» Work required
From the line with "Both the \latex\" through the line with "In deluxetable the", repeat the entries verbatim, both end lines included, and add nothing.

Stored data entries
━━━━

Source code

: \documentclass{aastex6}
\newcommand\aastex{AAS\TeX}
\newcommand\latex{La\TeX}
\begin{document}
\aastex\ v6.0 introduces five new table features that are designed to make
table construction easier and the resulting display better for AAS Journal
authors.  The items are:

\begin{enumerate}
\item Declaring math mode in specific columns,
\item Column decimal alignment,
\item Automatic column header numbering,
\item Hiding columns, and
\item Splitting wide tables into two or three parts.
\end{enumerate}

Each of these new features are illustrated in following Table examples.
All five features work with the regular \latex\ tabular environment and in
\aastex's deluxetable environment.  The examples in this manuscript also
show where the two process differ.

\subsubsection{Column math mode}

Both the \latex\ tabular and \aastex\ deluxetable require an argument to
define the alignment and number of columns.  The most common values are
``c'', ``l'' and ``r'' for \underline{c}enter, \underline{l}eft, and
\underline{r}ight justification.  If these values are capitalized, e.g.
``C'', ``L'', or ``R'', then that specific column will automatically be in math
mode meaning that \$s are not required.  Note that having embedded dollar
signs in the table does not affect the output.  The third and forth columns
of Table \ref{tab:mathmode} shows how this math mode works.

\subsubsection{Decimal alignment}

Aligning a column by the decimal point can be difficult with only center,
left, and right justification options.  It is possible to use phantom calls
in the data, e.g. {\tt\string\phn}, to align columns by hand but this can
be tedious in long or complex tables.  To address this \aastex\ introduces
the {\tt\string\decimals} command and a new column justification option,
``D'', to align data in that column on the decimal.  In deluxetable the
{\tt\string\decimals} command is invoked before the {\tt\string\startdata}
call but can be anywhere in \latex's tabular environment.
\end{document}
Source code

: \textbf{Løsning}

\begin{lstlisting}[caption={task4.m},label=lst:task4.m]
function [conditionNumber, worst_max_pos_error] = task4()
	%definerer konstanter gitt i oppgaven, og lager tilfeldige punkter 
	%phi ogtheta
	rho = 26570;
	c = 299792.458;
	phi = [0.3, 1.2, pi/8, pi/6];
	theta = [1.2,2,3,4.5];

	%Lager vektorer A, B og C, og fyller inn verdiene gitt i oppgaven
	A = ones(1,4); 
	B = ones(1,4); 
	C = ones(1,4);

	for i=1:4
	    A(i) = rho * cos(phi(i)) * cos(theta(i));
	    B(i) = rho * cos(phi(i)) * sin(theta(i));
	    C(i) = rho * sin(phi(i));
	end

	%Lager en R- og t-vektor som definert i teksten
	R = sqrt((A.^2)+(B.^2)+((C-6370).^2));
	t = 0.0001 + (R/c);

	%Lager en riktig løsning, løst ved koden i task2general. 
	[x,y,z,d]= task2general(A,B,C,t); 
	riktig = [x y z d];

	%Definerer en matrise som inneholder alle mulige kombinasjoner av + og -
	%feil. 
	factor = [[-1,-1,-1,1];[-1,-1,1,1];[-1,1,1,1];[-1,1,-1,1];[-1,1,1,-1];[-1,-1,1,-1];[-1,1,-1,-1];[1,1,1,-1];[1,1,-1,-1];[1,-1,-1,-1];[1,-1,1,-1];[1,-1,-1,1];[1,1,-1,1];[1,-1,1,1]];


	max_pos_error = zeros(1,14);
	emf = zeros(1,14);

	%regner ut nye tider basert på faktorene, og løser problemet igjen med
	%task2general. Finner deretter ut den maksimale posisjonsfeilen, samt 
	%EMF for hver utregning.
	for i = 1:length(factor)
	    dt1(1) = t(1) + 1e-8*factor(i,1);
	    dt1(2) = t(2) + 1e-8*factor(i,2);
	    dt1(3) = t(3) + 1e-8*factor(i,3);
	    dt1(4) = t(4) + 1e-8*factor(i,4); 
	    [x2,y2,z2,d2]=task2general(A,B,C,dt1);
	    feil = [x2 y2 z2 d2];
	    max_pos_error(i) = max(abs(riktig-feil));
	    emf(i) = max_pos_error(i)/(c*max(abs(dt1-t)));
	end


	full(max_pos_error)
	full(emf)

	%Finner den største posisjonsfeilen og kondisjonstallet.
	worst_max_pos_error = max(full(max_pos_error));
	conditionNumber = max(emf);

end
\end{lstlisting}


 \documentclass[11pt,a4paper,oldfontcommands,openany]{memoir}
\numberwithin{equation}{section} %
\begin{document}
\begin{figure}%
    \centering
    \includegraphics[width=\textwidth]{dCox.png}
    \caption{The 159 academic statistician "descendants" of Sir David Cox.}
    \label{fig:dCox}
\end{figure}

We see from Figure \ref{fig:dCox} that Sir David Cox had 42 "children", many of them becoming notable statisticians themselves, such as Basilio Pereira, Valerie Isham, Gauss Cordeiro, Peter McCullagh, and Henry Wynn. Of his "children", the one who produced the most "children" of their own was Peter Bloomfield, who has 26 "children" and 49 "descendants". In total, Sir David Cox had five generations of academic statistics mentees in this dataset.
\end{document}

━━━━

» Result of this exercise
Both the \latex\ tabular and \aastex\ deluxetable require an argument to
define the alignment and number of columns.  The most common values are
``c'', ``l'' and ``r'' for \underline{c}enter, \underline{l}eft, and
\underline{r}ight justification.  If these values are capitalized, e.g.
``C'', ``L'', or ``R'', then that specific column will automatically be in math
mode meaning that \$s are not required.  Note that having embedded dollar
signs in the table does not affect the output.  The third and forth columns
of Table \ref{tab:mathmode} shows how this math mode works.

\subsubsection{Decimal alignment}

Aligning a column by the decimal point can be difficult with only center,
left, and right justification options.  It is possible to use phantom calls
in the data, e.g. {\tt\string\phn}, to align columns by hand but this can
be tedious in long or complex tables.  To address this \aastex\ introduces
the {\tt\string\decimals} command and a new column justification option,
``D'', to align data in that column on the decimal.  In deluxetable the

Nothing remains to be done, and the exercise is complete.